P/1 – E o que fez você pensar isso?
O que aconteceu na formação que você chegou com essa sensação? Você consegue, ou falar, ou algum momento?
R – Isso. Porque a Sandra deixou assim bem claro: não existe nada certo e nem errado. A partir de agora é que a gente vai começar a diferenciar o que é certo do que é errado, e nós vamos aprender juntos. E não: “Você é o professor, você sabe tudo e você é o aluno, você não traz nada”. Cada um tem alguma coisa. E o que você pensa... A maneira que você vai transmitir... Não é porque você está ali sentado que você vai transmitir, vai falar e está errado. Pode falar do seu jeito; se eu entender, está correto.
P/1 – Isso facilitava.
R – Isso facilitava. Porque eu ia ciente de que, mesmo eu indo trabalhar todas as disciplinas, mas eu não era obrigada a dizer que sabia todas as disciplinas, que estava na minha cabeça, que tinha que saber. Eu não tinha que saber, eu tinha que aprender junto com eles.

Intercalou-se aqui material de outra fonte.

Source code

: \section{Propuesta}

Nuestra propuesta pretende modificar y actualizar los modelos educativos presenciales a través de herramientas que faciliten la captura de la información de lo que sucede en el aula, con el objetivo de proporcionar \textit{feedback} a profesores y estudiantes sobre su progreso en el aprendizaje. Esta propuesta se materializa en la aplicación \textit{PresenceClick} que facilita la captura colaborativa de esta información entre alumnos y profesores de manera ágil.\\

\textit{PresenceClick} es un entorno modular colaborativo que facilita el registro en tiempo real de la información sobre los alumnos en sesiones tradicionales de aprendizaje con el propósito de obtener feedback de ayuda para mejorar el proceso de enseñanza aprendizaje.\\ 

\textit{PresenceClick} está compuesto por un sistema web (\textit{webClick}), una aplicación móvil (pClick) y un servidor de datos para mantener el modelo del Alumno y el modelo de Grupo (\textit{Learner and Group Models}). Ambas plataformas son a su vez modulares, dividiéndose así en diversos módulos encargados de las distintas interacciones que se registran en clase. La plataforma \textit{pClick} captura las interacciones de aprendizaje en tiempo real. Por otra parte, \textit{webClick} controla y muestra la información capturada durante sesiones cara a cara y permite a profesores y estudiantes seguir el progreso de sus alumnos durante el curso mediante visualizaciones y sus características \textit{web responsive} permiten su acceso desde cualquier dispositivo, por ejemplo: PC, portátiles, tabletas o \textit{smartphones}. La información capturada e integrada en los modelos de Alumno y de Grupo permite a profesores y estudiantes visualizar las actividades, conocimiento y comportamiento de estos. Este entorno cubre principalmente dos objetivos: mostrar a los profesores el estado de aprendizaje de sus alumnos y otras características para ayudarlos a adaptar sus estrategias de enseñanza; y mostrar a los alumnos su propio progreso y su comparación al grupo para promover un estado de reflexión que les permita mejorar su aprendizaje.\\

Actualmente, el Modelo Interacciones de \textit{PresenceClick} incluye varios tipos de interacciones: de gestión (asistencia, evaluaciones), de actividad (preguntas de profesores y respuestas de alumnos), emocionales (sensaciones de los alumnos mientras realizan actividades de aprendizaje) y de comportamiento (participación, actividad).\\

P/1 – E como isso acontecia - ou acontece - no Telecurso? Aprender junto? Me dá um exemplo, fala de uma aula, por exemplo.
R – Então... Uma aula que me marcou muito, de Matemática, foi, por exemplo, aquele Teorema de Pitágoras, que eu tinha que passar no Ensino Médio, que era teleaula. Então fiz a problematização e tal. E o aluno disse: “Vamos para a prática?”, eu tenho um slide. Eu disse: “Vamos”. Aí ele foi procurar material na escola, vassoura... A gente usa outro material e fomos fazer. Colocamos o triângulo e fomos fazer os cálculos. Então, isso é aprender junto, não é?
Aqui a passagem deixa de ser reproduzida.